Le juge judiciaire ne peut apprécier le caractère réel et sérieux du licenciement d'un salarié protégé qui a été autorisé par l'administration. C'est le fameux principe de la séparation des pouvoirs.

Cependant le juge judiciaire conserve certaines compétences : il peut apprécier les fautes commises par l'employeur pendant la période antérieure au licenciement, sous réserve que les manquements invoqués n'aient pas été contrôlés par l'autorité administrative. Par exemple, il peut octroyer des dommages et intérêts en cas de harcèlement moral. C'est dans ce cadre que s'inscrit l'arrêt de la Cour de cassation du 1er juin 2023.

Le juge judiciaire peut non seulement prendre en compte des précédentes sanctions disciplinaires du salarié protégé pour reconnaître son harcèlement moral...

Dans cette affaire, un salarié protégé fait l'objet d'une mise en garde le 28 juin 2010 et d'une mise à pied le 8 novembre. Le 27 octobre, il saisit le conseil de prud'hommes de demandes à l'encontre de la société relatives à un harcèlement moral et à un traitement discriminatoire.

De nouveaux évènements se produisent le 27 novembre et le 3 décembre (refus de retourner à son poste de travail et de traiter ses dossiers conformément aux directives de sa supérieure hiérarchique, paroles irrespectueuses vis-à-vis d'elle), à la suite de quoi l'employeur engage une procédure de licenciement pour faute. Le licenciement est finalement autorisé par le ministre du travail, et prononcé le 15 juillet 2011.

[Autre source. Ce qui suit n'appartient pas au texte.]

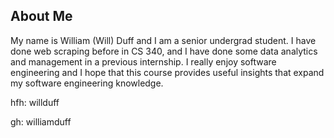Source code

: ## About Me

My name is William (Will) Duff and I am a senior undergrad student.
I have done web scraping before in CS 340, and I have done some data analytics and management in a previous internship.
I really enjoy software engineering and I hope that this course provides useful insights that expand my software engineering knowledge.

hfh: willduff

gh: williamduff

Cependant, suite à l'instance devant le juge judiciaire, l'employeur est condamné à verser au salarié des dommages et intérêts pour harcèlement moral. Il conteste la compétence du juge en la matière : pour lui, le licenciement avait été autorisé en considérant que les faits reprochés du 27 novembre étaient établis et suffisamment graves pour justifier le licenciement, compte tenu des antécédents (rappel à l'ordre et mise à pied). L'employeur en conclut que ces faits avaient nécessairement été contrôlés par l'administration, et que le juge judiciaire ne pouvait donc plus les apprécier.

Mais la Cour de cassation n'est pas d'accord. 

Elle commence par rappeler que « dans le cas où une demande d'autorisation de licenciement d'un salarié protégé est motivée par une faute grave, il appartient à l'administration du travail de vérifier, d'une part que les faits sont établis et sont fautifs, d'autre part l'absence de lien entre la demande de licenciement et les mandats exercés par l'intéressé. Il ne lui appartient pas, en revanche, dans l'exercice de ce contrôle, de porter une appréciation sur la validité des précédentes sanctions disciplinaires invoquées par l'employeur ».

Remarque

la Cour de cassation s'était déjà prononcée en ce sens dans le cadre d'une demande du salarié protégé fondée sur la discrimination qu'il estimait avoir subie   (Cass. soc., 29 mai 2019, n° 17-23.865 : discrimination syndicale ; Cass. soc., 10 févr. 1999, n° 95643.561 : discrimination en raison de l'état de santé).

Elle en déduit que « l'autorisation de licenciement donnée par l'administration du travail ne fait pas obstacle à ce que le salarié fasse valoir le caractère systématique ou injustifié de ces sanctions devant le juge judiciaire au titre d'éléments permettant de présumer l'existence d'un harcèlement moral ».

Le juge judiciaire peut donc, sans violer le principe de séparation des pouvoirs, prendre en compte les précédentes sanctions disciplinaires prononcées à l'encontre du salarié qu'elle a estimées injustifiées, pour reconnaître l'existence dudit harcèlement moral.

... mais aussi se prononcer sur la validité de ces sanctions

Qui plus est, ajoute la Cour de cassation, l'autorisation de licenciement donnée par l'administration ne fait pas obstacle à ce que le juge judiciaire se prononce sur la validité de ces précédentes sanctions.

En effet, en cas de licenciement pour faute grave, l'administration n'a pas à porter une appréciation sur la validité de ces précédentes sanctions disciplinaires, antérieures au licenciement.

Le juge judiciaire pouvait donc condamner la société à payer au salarié les sommes au titre du salaire correspondant à la mise à pied annulée et des congés payés afférents.